Sunday 13 February 2022

What can I do if my cat dies at home?

The way I see it, you can do one of 3 things in terms of burial or cremation. However, before you deal with that it makes sense, I think, to spend a short some time with your cat and grieve over him or her. These are the last moment that you will be with your cat companion. 

Urn for your cat's ashes. This is for sale on . It is a very nice one.
Urn for your cat's ashes. This is for sale on . It is a very nice one.

There is a caveat here. Rabies still exists in America albeit rarely. It is possible it seems to me to get rabies from a deceased cat. Apparently, the virus remains alive inside a deceased animal for 48 hours. That possibility should be observed but this is going to be a very rare occurrence because rabies is rare and the virus is normally injected into a person via a bite. Although irrelevant to this discussion I remember a Vietnamese guy eating the brains of a monkey or dog and getting rabies. A bit mad anyway to eat the brains of a dog but I think it is a cultural thing.

Nearly all diseases affecting cats are not zoonotic which means they can't be transferred from cat to human. I'm just making a small point for the sake of completeness.

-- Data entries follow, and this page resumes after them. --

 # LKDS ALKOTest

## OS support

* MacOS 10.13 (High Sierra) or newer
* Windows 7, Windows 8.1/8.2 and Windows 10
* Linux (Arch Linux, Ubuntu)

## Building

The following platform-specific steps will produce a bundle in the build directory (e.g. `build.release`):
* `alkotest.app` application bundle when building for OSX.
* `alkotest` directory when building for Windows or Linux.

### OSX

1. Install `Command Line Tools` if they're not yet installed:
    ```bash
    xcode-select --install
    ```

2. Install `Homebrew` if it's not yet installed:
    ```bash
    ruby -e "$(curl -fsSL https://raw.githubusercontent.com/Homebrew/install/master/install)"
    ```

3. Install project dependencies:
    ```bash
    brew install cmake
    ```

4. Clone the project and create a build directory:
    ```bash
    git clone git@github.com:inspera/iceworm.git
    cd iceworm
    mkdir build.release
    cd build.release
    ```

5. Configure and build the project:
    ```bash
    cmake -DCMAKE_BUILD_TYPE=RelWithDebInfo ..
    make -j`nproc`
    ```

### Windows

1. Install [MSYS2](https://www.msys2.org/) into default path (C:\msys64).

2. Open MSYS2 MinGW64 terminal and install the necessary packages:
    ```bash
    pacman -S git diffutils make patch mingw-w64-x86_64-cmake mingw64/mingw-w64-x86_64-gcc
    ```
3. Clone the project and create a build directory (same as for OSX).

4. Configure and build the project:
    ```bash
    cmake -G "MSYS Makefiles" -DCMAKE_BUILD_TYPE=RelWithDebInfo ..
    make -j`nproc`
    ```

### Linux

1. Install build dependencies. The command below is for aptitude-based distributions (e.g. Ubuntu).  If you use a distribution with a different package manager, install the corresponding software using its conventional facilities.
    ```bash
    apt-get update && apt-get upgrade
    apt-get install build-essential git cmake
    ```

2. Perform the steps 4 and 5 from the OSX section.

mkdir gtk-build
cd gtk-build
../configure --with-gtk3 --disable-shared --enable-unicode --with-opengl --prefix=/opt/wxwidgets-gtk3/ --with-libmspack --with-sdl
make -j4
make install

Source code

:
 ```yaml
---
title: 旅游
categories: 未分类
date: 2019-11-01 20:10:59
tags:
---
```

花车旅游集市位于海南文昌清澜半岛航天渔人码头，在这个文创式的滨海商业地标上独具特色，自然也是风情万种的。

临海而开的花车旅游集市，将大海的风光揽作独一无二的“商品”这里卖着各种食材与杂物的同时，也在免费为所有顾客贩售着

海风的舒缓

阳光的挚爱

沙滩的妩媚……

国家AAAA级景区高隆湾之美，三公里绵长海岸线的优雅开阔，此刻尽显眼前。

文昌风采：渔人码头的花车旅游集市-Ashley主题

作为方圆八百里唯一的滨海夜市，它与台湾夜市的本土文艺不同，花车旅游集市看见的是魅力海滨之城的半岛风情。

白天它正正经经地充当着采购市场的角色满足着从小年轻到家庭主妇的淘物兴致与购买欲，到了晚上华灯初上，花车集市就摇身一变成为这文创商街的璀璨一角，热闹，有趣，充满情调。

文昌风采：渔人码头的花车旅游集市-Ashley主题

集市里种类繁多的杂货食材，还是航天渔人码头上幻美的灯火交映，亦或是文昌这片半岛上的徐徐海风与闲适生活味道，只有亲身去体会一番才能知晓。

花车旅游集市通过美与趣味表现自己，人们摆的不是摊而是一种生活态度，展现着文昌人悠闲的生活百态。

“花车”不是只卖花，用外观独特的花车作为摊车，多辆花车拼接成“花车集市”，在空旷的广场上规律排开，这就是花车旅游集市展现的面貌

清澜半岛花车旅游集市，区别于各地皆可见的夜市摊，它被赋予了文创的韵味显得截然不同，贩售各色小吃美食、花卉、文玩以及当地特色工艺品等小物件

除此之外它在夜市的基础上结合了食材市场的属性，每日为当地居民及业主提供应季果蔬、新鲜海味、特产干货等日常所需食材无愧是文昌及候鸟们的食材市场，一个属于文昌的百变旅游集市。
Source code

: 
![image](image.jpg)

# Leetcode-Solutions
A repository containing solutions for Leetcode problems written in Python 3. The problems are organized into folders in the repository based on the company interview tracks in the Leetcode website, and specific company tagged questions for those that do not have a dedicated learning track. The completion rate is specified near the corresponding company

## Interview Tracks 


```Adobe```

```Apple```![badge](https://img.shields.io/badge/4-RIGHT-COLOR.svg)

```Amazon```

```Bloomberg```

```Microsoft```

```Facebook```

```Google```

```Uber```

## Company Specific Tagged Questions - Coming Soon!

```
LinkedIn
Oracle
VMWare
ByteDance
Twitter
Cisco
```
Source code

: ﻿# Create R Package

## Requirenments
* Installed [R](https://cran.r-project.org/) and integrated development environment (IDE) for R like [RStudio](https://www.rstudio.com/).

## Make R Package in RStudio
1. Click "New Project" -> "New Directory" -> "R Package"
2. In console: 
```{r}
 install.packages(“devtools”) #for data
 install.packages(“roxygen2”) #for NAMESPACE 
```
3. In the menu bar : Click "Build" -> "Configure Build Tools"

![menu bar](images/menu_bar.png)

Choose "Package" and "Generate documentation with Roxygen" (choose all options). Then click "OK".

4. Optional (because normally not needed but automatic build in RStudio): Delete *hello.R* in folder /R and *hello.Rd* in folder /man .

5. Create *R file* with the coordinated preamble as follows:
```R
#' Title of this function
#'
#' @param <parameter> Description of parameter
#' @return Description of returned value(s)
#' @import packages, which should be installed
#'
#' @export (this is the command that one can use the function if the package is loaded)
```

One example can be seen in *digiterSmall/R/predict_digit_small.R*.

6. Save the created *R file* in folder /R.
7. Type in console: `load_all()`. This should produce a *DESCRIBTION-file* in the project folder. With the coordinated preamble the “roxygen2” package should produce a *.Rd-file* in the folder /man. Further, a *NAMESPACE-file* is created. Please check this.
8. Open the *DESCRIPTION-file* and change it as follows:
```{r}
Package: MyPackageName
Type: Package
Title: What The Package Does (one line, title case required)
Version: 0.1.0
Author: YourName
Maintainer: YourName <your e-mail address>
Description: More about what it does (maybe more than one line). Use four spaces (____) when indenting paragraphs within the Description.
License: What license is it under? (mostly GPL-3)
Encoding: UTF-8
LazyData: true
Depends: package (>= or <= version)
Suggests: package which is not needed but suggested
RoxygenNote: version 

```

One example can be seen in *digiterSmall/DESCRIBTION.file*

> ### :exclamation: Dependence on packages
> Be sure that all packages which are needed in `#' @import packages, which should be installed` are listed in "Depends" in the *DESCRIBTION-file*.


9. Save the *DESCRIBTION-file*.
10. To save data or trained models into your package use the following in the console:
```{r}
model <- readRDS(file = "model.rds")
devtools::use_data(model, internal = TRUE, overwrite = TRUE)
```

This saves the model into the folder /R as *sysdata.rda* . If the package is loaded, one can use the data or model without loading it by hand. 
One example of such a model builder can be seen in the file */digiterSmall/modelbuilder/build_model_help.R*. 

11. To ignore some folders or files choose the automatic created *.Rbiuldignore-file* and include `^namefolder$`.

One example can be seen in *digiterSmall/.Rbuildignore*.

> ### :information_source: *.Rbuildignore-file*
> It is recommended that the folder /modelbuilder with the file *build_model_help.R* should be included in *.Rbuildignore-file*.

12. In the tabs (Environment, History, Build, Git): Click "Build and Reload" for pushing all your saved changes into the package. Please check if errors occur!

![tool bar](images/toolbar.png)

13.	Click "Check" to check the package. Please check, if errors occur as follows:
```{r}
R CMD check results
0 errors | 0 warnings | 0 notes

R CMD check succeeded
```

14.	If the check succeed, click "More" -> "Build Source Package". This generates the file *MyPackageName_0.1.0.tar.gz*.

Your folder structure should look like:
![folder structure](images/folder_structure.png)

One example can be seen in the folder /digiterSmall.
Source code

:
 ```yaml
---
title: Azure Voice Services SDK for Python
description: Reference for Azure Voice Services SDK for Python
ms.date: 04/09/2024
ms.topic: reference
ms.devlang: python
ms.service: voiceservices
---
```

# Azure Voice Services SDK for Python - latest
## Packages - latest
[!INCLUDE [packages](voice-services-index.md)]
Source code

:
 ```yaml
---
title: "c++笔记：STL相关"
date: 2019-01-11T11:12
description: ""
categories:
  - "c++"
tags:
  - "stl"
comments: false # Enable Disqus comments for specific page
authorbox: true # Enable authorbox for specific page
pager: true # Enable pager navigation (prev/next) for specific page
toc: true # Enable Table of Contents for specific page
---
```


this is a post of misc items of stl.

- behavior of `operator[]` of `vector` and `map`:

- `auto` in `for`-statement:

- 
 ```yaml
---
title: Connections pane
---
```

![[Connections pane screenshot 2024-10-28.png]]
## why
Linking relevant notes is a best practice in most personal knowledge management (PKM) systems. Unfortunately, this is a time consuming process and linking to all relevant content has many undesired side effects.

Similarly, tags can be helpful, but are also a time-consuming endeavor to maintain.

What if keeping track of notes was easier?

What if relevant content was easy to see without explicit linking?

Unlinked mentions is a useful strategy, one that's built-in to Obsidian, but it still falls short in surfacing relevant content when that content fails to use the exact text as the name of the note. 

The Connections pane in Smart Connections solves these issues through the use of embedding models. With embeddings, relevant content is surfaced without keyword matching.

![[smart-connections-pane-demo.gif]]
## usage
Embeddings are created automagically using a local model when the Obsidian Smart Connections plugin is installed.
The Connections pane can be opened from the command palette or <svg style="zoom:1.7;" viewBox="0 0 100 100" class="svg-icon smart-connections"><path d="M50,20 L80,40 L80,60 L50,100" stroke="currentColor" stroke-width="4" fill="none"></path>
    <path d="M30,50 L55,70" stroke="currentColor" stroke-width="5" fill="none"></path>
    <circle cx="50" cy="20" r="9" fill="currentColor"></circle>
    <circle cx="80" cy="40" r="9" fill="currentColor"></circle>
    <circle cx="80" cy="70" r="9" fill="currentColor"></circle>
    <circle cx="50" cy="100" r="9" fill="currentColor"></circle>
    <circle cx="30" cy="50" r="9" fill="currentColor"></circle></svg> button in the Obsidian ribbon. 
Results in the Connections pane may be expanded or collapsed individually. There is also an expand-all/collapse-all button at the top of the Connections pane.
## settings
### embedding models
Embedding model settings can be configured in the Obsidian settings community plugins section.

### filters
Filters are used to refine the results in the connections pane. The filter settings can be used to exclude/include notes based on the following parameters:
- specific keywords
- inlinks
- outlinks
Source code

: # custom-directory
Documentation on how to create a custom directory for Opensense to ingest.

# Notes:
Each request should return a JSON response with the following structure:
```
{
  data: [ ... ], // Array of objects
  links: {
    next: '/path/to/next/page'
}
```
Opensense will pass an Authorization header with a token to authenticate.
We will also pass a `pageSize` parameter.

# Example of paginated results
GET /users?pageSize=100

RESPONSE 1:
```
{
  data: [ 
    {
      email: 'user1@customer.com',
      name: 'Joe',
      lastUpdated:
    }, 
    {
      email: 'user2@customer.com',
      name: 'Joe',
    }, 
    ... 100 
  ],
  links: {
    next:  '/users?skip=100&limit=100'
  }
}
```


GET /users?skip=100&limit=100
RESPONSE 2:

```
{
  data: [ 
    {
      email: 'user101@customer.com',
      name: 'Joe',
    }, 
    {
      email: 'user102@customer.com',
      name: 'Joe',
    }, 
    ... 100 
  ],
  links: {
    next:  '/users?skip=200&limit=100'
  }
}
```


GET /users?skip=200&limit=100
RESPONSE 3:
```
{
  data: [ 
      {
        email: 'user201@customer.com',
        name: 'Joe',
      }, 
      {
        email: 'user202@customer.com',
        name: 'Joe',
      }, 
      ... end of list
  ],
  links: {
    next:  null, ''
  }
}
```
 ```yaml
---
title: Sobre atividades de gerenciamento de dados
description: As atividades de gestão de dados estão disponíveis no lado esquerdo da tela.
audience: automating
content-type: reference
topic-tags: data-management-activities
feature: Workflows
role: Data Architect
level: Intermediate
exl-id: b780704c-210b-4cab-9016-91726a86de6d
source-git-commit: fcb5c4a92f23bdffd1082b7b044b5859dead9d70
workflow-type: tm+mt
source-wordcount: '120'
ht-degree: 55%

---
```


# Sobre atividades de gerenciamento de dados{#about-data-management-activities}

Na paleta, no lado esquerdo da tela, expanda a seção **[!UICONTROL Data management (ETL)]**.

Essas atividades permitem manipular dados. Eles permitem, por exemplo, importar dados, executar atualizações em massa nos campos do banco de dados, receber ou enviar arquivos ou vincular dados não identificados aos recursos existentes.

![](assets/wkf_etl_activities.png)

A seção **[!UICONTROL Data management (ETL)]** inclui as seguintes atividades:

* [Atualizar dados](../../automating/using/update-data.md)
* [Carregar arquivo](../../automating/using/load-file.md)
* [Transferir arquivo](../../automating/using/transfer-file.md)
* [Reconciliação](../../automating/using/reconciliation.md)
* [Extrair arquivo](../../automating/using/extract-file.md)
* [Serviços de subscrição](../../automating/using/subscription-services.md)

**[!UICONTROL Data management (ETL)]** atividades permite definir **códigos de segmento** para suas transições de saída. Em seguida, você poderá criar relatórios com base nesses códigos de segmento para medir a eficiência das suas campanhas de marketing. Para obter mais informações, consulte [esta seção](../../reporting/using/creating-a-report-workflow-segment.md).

Veterinarian arranged cremation

You can take your cat to your veterinarian and ask them to make arrangements for your cat to be cremated. They will probably charge a fairly modest fee. This takes away the hassle of making these arrangements. It's convenient. The downside, as I see it, is that the ashes that you receive might not be the ashes of your cat. This is because the pet crematorium may cremate several animals at one time. Not that this should be a huge worry because all traces of DNA are removed from the animal when they are properly cremated.

Individualised cremation

A better option, if you want to go down the route of cremation, would be to telephone your local pet crematorium and make arrangements for a private cremation. You take your cat to the crematorium, meet with an individual, and they will walk you through the process. You can watch your cat been cremated and receive the ashes while you wait. It is a while-you-wait process, essentially. And it should be because you want to make sure that it is a genuine individual cremation. It needs to be supervised in my opinion.

Backyard (back garden) burial

A third option is to bury your cat in your backyard or back garden (in the UK). In the UK it is perfectly legal to bury your cat in the back garden. You do not need permission for this. Just make sure that you bury him or her deep enough to avoid foxes sniffing around and digging up the body of your cat. About 3 feet should do. You might place some stones over the top or bricks is to make sure.

In the USA it isn't quite as straightforward. There are 50 states in the USA and although the vast majority allow you to bury your cat in the backyard, there are exceptions. My research indicates that: Arkansas, Vermont, Wisconsin, urban California and most of cities of Arizona do not allow people to bury their cat in the backyard. However, I can't completely trust this information and therefore for the sake of certainty it is probably advisable to telephone the local authority just to make sure you're receiving the right advice.

If it is illegal to bury your cat in the backyard, but want to bury your cat, you could make arrangements with a pet cemetery/pet crematorium to bury your cat at their facility.

Preferred option

The preferred option, I believe, must be an individualised cremation as mentioned. You can then bring your cat's ashes home and keep them there. I find this emotionally supportive. It is about emotion and not reality because as mentioned the ashes do not contain the DNA of your cat. They could be the ashes of an armchair in terms of hard science. But that doesn't matter. You arranged an individualised cremation and these are the ashes that you received. They represent your cat. It works for me.